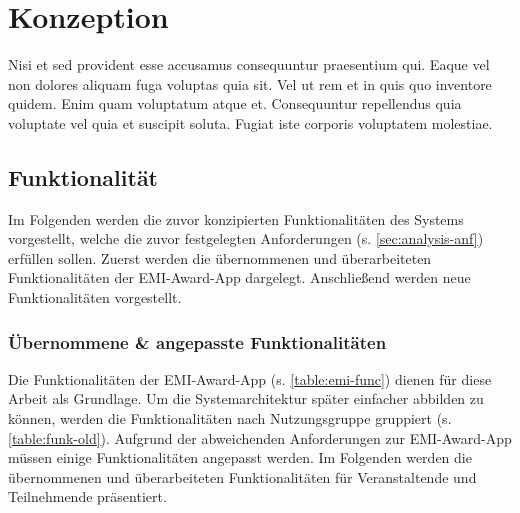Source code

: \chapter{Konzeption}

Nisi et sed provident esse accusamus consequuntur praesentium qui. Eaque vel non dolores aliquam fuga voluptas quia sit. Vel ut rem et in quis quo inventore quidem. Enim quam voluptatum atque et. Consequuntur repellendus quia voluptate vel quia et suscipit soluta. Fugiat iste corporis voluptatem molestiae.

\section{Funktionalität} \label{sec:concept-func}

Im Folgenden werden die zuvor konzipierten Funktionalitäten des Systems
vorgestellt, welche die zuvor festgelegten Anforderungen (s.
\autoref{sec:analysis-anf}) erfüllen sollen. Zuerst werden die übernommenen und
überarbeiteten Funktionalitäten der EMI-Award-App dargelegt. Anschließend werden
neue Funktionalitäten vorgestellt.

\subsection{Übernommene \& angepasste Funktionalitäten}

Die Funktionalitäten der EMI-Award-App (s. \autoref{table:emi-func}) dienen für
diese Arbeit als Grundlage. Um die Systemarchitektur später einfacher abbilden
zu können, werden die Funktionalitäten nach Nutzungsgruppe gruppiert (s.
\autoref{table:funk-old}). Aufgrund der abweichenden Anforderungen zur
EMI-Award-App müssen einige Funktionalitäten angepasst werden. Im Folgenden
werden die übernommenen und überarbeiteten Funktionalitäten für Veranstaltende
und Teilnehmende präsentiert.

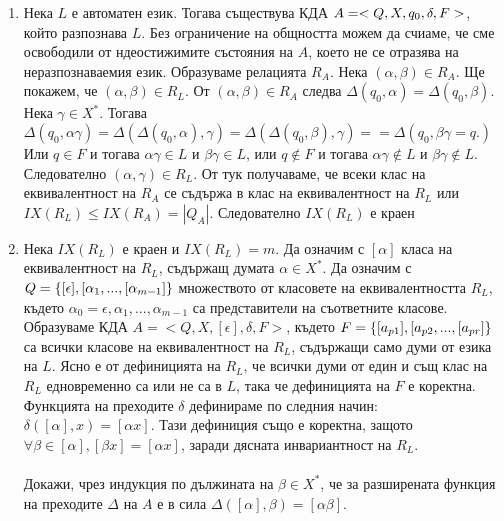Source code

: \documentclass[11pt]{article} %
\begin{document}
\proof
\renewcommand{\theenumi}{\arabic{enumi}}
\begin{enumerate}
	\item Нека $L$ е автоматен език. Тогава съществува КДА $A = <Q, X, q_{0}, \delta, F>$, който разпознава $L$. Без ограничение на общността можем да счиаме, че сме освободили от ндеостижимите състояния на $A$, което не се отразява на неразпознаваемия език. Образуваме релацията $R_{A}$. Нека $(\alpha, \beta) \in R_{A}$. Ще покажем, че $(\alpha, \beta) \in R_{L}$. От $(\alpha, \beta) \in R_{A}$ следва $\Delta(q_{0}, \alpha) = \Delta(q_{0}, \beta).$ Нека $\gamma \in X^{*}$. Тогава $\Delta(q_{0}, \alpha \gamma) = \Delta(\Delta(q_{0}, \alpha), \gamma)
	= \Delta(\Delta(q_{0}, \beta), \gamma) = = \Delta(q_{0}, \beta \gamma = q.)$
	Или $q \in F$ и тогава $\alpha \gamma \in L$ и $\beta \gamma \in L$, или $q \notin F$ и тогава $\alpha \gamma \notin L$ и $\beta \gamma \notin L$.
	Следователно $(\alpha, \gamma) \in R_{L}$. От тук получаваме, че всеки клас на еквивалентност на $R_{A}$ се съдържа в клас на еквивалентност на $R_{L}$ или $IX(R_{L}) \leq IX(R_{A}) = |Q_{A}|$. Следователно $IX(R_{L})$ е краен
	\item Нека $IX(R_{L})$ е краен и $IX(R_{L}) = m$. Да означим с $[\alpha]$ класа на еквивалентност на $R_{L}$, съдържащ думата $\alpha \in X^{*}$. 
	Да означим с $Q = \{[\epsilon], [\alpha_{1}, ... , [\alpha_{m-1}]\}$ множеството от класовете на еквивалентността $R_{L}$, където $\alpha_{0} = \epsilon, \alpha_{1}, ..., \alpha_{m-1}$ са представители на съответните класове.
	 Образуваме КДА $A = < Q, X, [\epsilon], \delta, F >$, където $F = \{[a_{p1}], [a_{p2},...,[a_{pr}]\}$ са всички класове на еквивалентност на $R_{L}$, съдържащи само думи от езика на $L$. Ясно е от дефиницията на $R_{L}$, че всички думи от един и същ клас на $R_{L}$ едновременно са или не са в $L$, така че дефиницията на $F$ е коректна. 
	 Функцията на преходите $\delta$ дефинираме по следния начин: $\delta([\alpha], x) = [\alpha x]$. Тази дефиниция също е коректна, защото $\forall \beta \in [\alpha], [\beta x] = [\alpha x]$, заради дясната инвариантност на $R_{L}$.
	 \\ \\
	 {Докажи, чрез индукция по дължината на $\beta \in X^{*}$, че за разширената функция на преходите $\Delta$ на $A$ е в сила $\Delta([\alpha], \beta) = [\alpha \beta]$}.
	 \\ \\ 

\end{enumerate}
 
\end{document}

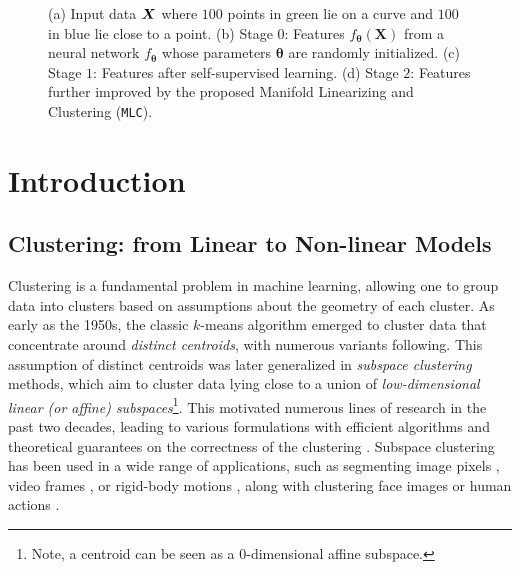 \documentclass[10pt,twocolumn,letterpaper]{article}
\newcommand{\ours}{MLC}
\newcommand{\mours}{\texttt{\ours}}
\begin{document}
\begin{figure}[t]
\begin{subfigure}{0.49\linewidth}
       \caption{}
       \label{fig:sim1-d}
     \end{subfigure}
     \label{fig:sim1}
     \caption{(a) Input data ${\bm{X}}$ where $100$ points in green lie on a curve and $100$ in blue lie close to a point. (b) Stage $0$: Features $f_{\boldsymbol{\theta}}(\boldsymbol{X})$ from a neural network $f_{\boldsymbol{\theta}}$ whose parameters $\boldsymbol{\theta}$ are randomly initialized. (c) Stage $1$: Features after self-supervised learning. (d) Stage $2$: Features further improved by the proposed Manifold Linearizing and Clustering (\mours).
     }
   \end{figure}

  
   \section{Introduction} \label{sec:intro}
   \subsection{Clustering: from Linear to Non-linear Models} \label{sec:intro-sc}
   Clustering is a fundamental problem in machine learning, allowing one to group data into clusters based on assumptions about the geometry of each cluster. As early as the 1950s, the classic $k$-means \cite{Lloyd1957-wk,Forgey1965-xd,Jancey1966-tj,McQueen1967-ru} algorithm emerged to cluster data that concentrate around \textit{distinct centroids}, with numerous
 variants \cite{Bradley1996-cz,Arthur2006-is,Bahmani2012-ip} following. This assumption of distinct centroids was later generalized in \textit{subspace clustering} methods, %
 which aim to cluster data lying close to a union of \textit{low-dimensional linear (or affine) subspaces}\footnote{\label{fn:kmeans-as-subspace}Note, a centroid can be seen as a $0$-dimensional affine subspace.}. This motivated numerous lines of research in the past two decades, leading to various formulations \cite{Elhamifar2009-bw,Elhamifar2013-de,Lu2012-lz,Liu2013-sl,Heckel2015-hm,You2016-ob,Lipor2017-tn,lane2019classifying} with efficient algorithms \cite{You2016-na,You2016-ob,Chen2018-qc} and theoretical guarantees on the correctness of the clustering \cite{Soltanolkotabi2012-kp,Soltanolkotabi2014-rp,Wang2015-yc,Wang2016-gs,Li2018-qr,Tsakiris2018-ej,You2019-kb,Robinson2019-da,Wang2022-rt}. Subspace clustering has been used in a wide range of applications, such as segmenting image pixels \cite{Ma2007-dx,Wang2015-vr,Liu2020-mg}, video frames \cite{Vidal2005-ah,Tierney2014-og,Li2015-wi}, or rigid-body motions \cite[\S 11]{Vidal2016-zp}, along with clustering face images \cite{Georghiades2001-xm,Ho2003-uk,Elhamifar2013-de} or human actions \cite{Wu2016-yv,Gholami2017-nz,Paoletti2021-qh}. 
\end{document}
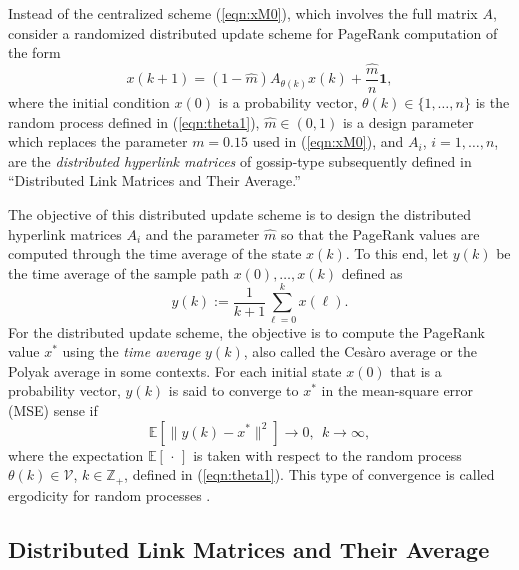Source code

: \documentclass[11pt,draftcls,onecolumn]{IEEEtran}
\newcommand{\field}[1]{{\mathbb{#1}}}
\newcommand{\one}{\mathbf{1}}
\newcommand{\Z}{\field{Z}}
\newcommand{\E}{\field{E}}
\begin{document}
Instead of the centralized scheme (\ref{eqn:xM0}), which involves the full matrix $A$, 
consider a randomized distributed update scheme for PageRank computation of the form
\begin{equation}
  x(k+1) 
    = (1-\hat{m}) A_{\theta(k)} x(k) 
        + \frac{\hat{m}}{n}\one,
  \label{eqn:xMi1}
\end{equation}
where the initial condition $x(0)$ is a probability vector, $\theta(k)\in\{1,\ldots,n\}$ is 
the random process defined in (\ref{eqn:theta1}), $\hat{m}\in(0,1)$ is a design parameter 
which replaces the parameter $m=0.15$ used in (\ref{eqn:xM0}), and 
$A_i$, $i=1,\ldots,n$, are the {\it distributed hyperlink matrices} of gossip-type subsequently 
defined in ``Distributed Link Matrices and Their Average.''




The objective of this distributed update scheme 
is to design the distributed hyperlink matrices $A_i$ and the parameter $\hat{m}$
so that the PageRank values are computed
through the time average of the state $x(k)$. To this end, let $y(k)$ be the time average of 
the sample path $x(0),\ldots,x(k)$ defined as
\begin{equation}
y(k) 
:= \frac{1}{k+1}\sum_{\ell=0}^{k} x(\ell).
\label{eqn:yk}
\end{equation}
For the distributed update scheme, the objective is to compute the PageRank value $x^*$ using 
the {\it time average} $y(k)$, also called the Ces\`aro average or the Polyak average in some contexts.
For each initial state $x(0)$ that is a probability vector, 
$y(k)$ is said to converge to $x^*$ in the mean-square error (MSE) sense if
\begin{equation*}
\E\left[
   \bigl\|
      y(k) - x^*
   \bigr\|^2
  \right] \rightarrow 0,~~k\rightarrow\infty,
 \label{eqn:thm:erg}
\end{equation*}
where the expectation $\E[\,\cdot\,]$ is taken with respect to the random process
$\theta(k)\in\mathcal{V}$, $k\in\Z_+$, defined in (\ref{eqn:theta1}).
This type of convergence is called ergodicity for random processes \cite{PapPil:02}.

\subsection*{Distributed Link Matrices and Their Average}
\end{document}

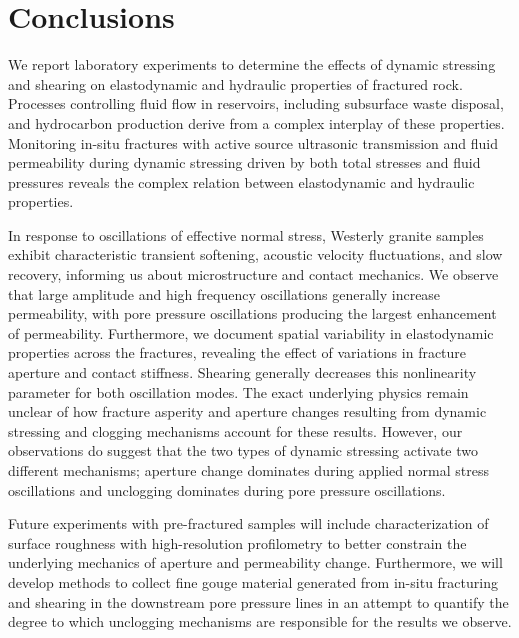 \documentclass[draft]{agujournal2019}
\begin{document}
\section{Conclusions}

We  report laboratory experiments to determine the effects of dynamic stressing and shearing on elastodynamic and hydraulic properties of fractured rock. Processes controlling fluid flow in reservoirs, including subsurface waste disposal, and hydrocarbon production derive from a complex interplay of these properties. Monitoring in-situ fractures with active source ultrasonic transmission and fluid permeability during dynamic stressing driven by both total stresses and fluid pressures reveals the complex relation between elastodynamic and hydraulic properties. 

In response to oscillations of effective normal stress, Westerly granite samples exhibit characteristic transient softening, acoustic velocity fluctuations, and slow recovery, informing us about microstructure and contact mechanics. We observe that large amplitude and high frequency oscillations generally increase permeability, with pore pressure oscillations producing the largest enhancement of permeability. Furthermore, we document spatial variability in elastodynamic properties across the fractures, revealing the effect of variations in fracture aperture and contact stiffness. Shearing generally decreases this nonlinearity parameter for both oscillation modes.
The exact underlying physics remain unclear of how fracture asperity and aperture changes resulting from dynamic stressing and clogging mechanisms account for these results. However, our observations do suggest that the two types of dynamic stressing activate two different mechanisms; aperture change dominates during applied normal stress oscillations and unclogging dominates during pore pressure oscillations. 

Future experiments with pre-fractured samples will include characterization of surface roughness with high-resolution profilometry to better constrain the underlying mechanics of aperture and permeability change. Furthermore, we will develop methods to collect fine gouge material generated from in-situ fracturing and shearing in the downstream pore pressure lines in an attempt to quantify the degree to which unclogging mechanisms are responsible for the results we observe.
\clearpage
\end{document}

## WHAT THE EXERCISE ASKS
Could you give the number of lines in the entries that contain the string "design"? Only the number, please.

## EXERCISE SOLUTION
2